Between 23 August and 6 September 2007, the cumulative number of cases of acute watery diarrhoea reported from five out of eleven districts of Sulaymaniyah Governate stands at 3,182 including 9 deaths (case fatality rate, CFR: 0.3%). Of these reported cases, Vibrio cholerae has been laboratory confirmed in 283 stool specimens.

During the period from 29 July to 2 September 2007, the health authority of Kirkuk Governate reported a total of 3,728 cases of acute diarrhoeal disease including 1 death (CFR: 0.03%). The first index case of cholera, confirmed by laboratory test, was reported from Kirkuk Governate on 14 August 2007. Most recently, six laboratory-confirmed cases of cholera were reported from Erbil Governate.

The Government of Iraq has mobilised a multi-sectoral response to the outbreak. A high-level National Committee on Cholera Preparedness and Outbreak Response has been established. The provincial health authorities of Sulaymaniyah, Kirkuk and Erbil Governates have initiated a number of public health control measures to contain the outbreak, including risk assessment, improving water safety and sanitation, strengthening the surveillance system for diarrhoeal disease, improving coordination and information flow, standardising clinical case management, mobilising medical and other essential supplies, and implementing social mobilisation and health education campaigns. All public water supply systems in the affected districts have been chlorinated by the provincial authorities.
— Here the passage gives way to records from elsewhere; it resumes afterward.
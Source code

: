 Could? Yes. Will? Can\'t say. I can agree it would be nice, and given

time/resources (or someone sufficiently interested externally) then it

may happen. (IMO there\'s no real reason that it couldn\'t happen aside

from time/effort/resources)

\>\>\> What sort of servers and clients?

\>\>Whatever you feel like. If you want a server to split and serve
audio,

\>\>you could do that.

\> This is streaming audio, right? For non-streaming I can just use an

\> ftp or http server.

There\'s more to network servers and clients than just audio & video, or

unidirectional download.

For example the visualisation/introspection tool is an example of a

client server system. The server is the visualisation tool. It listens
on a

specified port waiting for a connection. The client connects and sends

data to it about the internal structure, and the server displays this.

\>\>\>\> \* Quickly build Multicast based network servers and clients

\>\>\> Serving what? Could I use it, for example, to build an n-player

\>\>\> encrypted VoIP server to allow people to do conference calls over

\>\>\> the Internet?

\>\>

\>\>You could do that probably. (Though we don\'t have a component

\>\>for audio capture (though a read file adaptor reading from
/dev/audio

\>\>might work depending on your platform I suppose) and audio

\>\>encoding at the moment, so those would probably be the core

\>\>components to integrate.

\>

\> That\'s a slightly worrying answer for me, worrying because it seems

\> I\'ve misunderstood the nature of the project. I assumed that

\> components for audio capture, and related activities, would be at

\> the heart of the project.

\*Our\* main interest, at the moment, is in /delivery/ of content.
In addition, water samples from the public water supply sources are being collected and tested routinely to ensure they meet potable water safety standards.

WHO, UNICEF, UNDP, International Committee of the Red Cross (ICRC), a number of non-governmental organisations including the International Medical Corps (IMC), and Médecins Sans Frontières (MSF - France) are supporting the Ministry of Health and local health authorities in ongoing response operations.

In controlling the spread of cholera WHO does not recommend any special restrictions to travel or trade to or from affected areas.